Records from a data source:
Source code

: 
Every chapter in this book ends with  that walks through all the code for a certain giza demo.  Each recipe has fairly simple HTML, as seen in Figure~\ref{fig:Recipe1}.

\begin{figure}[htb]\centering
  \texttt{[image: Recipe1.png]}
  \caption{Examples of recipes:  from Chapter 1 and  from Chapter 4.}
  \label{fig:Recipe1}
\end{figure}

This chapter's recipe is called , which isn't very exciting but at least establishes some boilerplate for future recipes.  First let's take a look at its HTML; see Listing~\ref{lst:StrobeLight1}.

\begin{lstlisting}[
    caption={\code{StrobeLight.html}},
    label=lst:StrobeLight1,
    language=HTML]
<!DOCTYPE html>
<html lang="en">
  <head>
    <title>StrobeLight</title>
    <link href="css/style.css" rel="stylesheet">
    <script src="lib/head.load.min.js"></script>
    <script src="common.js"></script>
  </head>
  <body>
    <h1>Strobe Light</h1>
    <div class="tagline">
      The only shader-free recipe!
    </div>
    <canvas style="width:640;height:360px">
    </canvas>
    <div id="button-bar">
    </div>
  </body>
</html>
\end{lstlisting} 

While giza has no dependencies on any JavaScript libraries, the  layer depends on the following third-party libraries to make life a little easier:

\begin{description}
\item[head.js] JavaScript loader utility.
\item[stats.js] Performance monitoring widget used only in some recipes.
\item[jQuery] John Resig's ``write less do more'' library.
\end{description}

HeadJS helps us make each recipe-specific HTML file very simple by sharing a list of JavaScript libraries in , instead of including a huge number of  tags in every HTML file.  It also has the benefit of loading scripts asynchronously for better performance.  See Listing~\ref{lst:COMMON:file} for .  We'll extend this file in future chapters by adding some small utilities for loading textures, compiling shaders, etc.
...
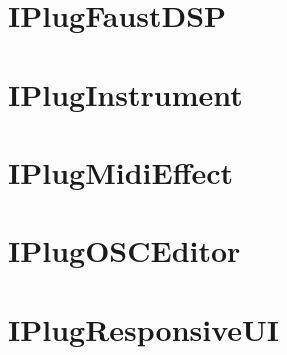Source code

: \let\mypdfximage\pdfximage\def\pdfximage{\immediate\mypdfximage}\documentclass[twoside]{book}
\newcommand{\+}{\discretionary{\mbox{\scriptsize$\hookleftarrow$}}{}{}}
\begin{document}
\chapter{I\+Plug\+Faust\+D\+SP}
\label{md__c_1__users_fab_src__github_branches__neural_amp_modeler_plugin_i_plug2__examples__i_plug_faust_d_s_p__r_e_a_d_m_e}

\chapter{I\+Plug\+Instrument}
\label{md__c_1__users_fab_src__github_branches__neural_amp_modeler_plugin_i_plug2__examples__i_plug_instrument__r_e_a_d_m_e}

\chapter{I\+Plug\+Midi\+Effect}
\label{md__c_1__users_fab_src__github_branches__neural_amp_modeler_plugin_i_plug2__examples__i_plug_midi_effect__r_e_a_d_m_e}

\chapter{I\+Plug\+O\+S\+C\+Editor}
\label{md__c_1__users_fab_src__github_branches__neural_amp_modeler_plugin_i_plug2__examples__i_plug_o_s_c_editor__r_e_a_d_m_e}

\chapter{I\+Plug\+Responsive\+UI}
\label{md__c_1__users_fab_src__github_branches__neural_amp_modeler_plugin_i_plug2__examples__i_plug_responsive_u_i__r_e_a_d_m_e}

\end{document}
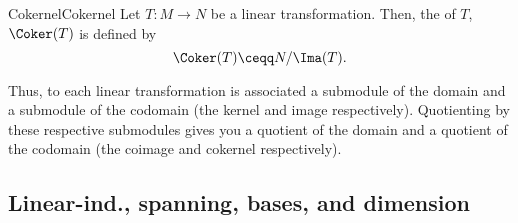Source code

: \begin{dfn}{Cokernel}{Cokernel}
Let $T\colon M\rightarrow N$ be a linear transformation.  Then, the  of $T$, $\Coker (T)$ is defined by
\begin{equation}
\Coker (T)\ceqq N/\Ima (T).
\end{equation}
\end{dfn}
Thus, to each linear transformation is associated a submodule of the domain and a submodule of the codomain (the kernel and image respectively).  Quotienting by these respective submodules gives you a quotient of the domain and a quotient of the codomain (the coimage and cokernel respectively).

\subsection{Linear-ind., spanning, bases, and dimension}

* WHAT THIS TASK INVOLVES
Please find each line in the records above that holds the word "transformation", and copy it.

* OUTPUT
Let $T\colon M\rightarrow N$ be a linear transformation.  Then, the  of $T$, $\Coker (T)$ is defined by
Thus, to each linear transformation is associated a submodule of the domain and a submodule of the codomain (the kernel and image respectively).  Quotienting by these respective submodules gives you a quotient of the domain and a quotient of the codomain (the coimage and cokernel respectively).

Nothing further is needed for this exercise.